Lots of soul searching in the Sunday papers about the current crisis in the world's markets. In particular there is a lot of railing against 'greed' as the prime cause of everyone's woes. Well, that allows journalists to get on their moral high horses and to preach to a willing congregation of readers who, let's face it, never liked bankers anyway. The problem is that is rubbish. Greed is a fairly basic human trait and has featured in at least some aspects of business since time immemorial. Or are we really saying that particular vice was invented at the same time as short selling? Assigning the present difficulties to greed is lazy journalism and lazy politics and there has been plenty of both.

The actual problem is not greed, it is complexity, and it is complexity that people mistakenly thought could be managed by computers. Modern IT systems can manipulate data by the terabyte and in a mass of the most complex algorithms, far beyond the scope of general understanding, to the point where only a few backroom experts really know what is going on. Now that is fine for some things, not everyone needs to understand exactly how that reactor core is kept stable or that satellite is kept on station. People do need to understand products in a market though, if they are going to make intelligent decisons about them, and this is where it all went wrong. Financial instruments were packaged and securitised and hedged against in a multiplicity of ways so that there was no intuitive understanding, even by the people who traded in them. It didn't matter though, because the underlying asset values, primarily domestic and commerical property, kept going up in value. Understanding risk is not important when in the short term there isn't any. We all know what happened next: asset values started to fall, because they are cyclic and they always do eventually. Then understanding risk was suddenly very important, and no-one did. The rest, as they say, is history.

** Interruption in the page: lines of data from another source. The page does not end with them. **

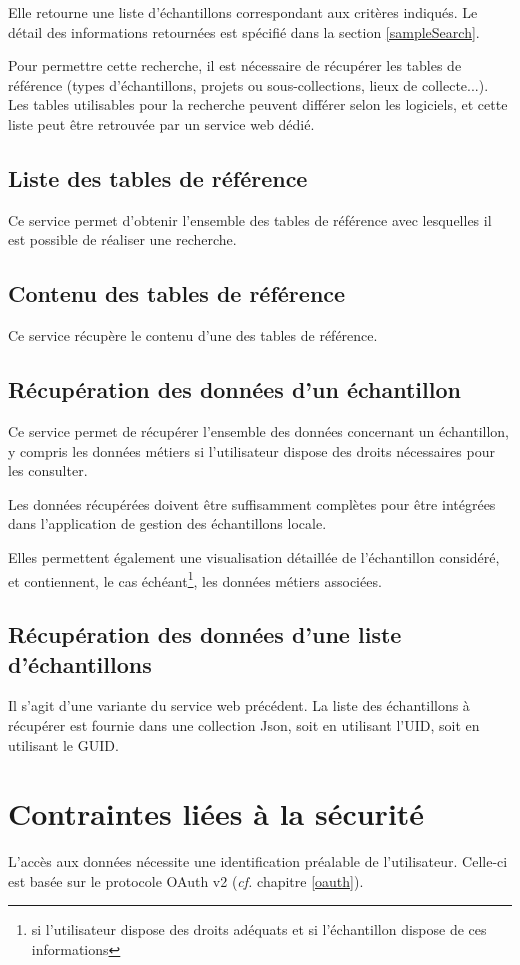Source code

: Elle retourne une liste d'échantillons correspondant aux critères indiqués. Le détail des informations retournées est spécifié dans la section \ref{sampleSearch}.

Pour permettre cette recherche, il est nécessaire de récupérer les tables de référence (types d'échantillons, projets ou sous-collections, lieux de collecte...). Les tables utilisables pour la recherche peuvent différer selon les logiciels, et cette liste peut être retrouvée par un service web dédié.

\subsection{Liste des tables de référence}
Ce service permet d'obtenir l'ensemble des tables de référence avec lesquelles il est possible de réaliser une recherche.

\subsection{Contenu des tables de référence}
Ce service récupère le contenu d'une des tables de référence.

\subsection{Récupération des données d'un échantillon}
Ce service permet de récupérer l'ensemble des données concernant un échan\-tillon, y compris les données \og métiers \fg{} si l'utilisateur dispose des droits néces\-saires pour les consulter.

Les données récupérées doivent être suffisamment complètes pour être intégrées dans l'application de gestion des échantillons locale.

Elles permettent également une visualisation détaillée de l'échantillon consi\-déré, et contiennent, le cas échéant\footnote{si l'utilisateur dispose des droits adéquats et si l'échantillon dispose de ces informations}, les données \og métiers \fg{} associées.

\subsection{Récupération des données d'une liste d'échantillons}

Il s'agit d'une variante du service web précédent. La liste des échantillons à récupérer est fournie dans une collection Json, soit en utilisant l'UID, soit en utilisant le GUID.

\section{Contraintes liées à la sécurité}

L'accès aux données nécessite une identification préalable de l'utilisateur. Celle-ci est basée sur le protocole OAuth v2 (\textit{cf.} chapitre \ref{oauth}).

It wasn't greed, it was plain old stupidity, the same old stupidity that comes periodically from people trying to adapt to a changing world. And adapt we must, learning the lessons, making the changes and so on. We have had a colossal failure of banking and banking regulation, because for this to have happened very large numbers of people must have nodded and smiled and looked the other way when some of them were actually paid to ask very hard questions instead. That has to change, but it must be remembered that the reaction to the last broadly similar convulsion of the financial sector in 1929 was so wrong-headed that it led to the Great Depresson, fascism, World War Two and the Cold War. We need decent leadership and a regulatory framework that does not crush the market's ability to create wealth, because if economic growth goes into prolonged reverse then the political downsides are too awful to contemplate. So, let's hear less moralistic sound-bites about greed eh? This is just a little too serious for posturing to be the only response.